17 de novembro de 2017

✈ Dublin: Minhas primeiras impressões...



O post de hoje é um pouco... Talvez, sincero demais. Gosto de escrever para vocês de uma maneira mais aberta, jogando de forma verdadeira minhas opiniões principais. Então, com a mudança de País, não seria diferente.

Assim que cheguei ao Aeroporto da cidade, não vi nada grandioso. Pelo contrário: senti aconchego. Tudo tem um clima intimista, inclusive as cabines de imigração, que são todas de madeira e de bom gosto, por sinal. Você passa por salas e salas de desembarque que tem quadros (!!!) na parede, ao invés de advertising sobre um desodorante qualquer.

Confesso que isso já me deixou bem intrigada: que tipo de País confia tanto num clima aconchegante assim, até para marcar os locais oficiais? E eu estou entendendo a cada dia que passa. Essa é a Irlanda.

Dublin tem um café em cada esquina. Às vezes, até mais de um café. Spar também, que é uma loja de conveniência que vende, adivinha o quê? Café, claro. Também tem uma em cada esquina. A Garda sempre está nas ruas, e pra quem não está familiarizado com o nome, eles são a nossa Polícia daqui. Que, já que estamos mencionando, raramente são chamados para casos mirabolantes como os do Brasil. Raramente, eu digo com absoluta certeza. Talvez quase nunca. Ou nunca mesmo.

A cidade é fria e, nessa época do ano, o Sol se põe rapidamente. Acorde cedo pra tomar sua vitamina D diária e saia sempre bem agasalhado. Não sinta vergonha de usar luvas, golas, duas calças ou uma bota felpuda pra sair na rua, afinal, Irlandês não repara tanto igual fomos ensinados na nossa cultura.

Falando em irlandês, uns sorriem na rua e dizem "morning!", e outros olham pra você de uma maneira fria e dura. Sobre os brasileiros aqui? Se unem como uma família, indicando desde promoção de mercado, até empregos, casas, e dividindo muitas vezes até a mesma cama.

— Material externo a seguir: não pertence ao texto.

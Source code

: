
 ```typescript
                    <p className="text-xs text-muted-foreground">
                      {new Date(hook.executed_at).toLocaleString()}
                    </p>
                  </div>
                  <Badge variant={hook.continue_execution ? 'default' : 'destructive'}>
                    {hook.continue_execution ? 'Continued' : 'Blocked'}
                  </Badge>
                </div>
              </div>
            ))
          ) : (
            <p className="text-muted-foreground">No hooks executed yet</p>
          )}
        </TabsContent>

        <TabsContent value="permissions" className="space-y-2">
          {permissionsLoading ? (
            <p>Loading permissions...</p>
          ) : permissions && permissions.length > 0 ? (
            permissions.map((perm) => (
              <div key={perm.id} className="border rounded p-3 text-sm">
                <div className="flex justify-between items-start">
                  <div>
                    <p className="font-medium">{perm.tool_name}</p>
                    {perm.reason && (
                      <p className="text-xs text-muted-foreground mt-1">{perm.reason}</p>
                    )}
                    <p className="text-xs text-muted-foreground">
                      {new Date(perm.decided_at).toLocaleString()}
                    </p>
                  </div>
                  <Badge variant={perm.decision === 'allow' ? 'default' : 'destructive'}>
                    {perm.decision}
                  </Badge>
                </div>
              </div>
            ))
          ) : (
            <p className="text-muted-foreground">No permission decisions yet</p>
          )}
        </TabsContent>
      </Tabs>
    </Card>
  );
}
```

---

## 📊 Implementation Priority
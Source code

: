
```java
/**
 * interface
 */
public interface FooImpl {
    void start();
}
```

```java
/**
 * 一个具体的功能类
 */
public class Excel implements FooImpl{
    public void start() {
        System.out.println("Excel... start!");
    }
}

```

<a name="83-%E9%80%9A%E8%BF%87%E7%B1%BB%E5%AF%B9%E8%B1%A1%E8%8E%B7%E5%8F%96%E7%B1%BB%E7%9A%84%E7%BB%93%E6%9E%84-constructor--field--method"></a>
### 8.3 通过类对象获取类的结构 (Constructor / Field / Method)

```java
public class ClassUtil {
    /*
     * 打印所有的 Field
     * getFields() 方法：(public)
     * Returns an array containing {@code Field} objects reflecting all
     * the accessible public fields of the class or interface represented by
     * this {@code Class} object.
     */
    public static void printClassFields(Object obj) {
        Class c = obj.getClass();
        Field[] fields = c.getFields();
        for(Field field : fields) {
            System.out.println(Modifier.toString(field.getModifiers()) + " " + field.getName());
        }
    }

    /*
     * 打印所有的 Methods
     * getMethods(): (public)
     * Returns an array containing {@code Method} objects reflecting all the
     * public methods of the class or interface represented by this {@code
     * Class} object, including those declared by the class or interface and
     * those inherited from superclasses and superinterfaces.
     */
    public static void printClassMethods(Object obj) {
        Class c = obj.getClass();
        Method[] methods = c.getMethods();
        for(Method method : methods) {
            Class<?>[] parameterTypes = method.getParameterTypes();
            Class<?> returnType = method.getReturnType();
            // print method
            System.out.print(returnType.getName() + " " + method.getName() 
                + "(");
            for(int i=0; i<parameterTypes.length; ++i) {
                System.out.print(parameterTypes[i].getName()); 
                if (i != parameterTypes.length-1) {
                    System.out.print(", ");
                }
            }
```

Uns vão achar muito fria. Outros, muito escura. Já outras, vão se apaixonar e agarrar a cultura com todo amor possível. E outras, vão se emaranhar aqui e jamais ir embora. A realidade? Você pode ter uma relação de amor ou ódio pela a cidade. Basta você escolher a maneira com a qual deve olhá-la.

Pra mim? Ah, eu amo. E mais do que eu deveria!